Lorsqu'une pratique de jeu devient difficile à contrôler, l'interdiction volontaire de jeux est un dispositif officiel permettant de se protéger en limitant l'accès à plusieurs formes de jeux d'argent.
1. Qu'est-ce que l'interdiction volontaire de jeux ?
C'est une démarche personnelle permettant à un joueur de demander son inscription au fichier des personnes interdites de jeux afin de restreindre son accès aux offres concernées.
2. À qui s'adresse-t-elle ?
À une personne qui souhaite se protéger de sa propre pratique de jeu. La démarche est volontaire et ne nécessite pas de démontrer une addiction.
3. Combien de temps dure-t-elle ?
L'interdiction volontaire est prononcée pour une durée minimale de trois ans. Elle ne peut pas être levée pendant cette période minimale.
4. Que se passe-t-il après trois ans ?
La levée n'est pas automatique : la personne doit demander sa radiation selon la procédure officielle si elle souhaite mettre fin à l'interdiction.

5. Quels lieux et jeux sont concernés ?
Le dispositif concerne notamment l'accès aux casinos et clubs de jeux, ainsi que les comptes de jeu auprès des opérateurs en ligne légalement agréés, selon le périmètre défini par la réglementation.
6. Cela bloque-t-il tous les jeux d'argent sans exception ?
Non. Le périmètre du dispositif n'est pas identique pour tous les canaux de distribution. Il faut consulter l'ANJ pour connaître précisément les effets actuels de l'inscription.
7. Comment faire la demande ?
La démarche se réalise auprès de l'Autorité nationale des jeux selon la procédure officielle proposée par l'ANJ, notamment en ligne.
8. Est-ce confidentiel ?
Il s'agit d'un dispositif administratif de protection. Les données sont utilisées dans le cadre nécessaire à l'application de l'interdiction.

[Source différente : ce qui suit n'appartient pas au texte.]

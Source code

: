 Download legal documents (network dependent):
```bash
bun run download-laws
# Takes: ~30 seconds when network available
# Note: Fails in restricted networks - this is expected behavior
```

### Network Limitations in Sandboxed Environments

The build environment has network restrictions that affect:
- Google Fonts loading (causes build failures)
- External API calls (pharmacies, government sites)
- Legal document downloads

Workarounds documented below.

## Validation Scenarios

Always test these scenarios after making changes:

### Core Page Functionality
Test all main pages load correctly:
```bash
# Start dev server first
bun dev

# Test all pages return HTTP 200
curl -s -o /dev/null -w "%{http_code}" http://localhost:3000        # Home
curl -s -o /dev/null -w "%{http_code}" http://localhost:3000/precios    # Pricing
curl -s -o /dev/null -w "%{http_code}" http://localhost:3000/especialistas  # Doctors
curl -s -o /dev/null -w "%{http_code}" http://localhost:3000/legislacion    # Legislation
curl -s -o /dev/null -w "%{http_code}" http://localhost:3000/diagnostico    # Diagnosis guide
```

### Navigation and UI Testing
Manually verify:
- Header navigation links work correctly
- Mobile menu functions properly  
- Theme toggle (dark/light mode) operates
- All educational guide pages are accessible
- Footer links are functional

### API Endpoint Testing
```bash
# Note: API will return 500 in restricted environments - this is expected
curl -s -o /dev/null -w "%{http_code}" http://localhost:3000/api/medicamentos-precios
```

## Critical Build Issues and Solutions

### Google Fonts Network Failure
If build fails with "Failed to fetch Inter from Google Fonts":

9. Peut-on demander l'interdiction pour quelqu'un d'autre ?
L'interdiction volontaire repose sur la démarche de la personne concernée. Un proche inquiet peut en revanche encourager une demande d'aide et orienter vers les services spécialisés.
10. Pourquoi trois ans minimum ?
La durée longue empêche une levée impulsive quelques jours ou semaines après la demande et donne au dispositif une véritable fonction de protection.
11. Est-ce une punition ?
Non. C'est un outil de prévention et de protection choisi par le joueur.
12. Faut-il attendre une situation grave ?
Non. Une personne peut agir dès qu'elle constate qu'elle perd le contrôle du temps ou de l'argent consacré au jeu.
13. Quels signes peuvent inciter à agir ?
Penser constamment au jeu, tenter de récupérer ses pertes, emprunter pour jouer, cacher sa pratique, dépasser régulièrement son budget ou ne plus parvenir à s'arrêter sont des signaux importants.
14. L'interdiction remplace-t-elle un accompagnement ?
Pas nécessairement. Elle peut être complétée par un accompagnement spécialisé, notamment via Joueurs Info Service ou un professionnel de santé.
15. Que faire en attendant la mise en place ?
Réduire l'accès à l'argent destiné au jeu, supprimer les applications concernées, utiliser les outils de limitation disponibles et parler de la situation à une personne de confiance peuvent compléter la démarche.
16. Où trouver la procédure exacte ?
Sur le site officiel de l'ANJ, qui présente la procédure actualisée et les modalités d'inscription ou de demande de levée après la durée minimale.
17. Le résumé

L'interdiction volontaire est une mesure de protection d'au moins trois ans. Elle est adaptée lorsqu'une personne veut créer une barrière forte entre elle et certaines offres de jeu.
18. À retenir
Demander une interdiction volontaire n'oblige pas à attendre que les difficultés deviennent extrêmes. C'est précisément un outil conçu pour reprendre de la distance avec le jeu.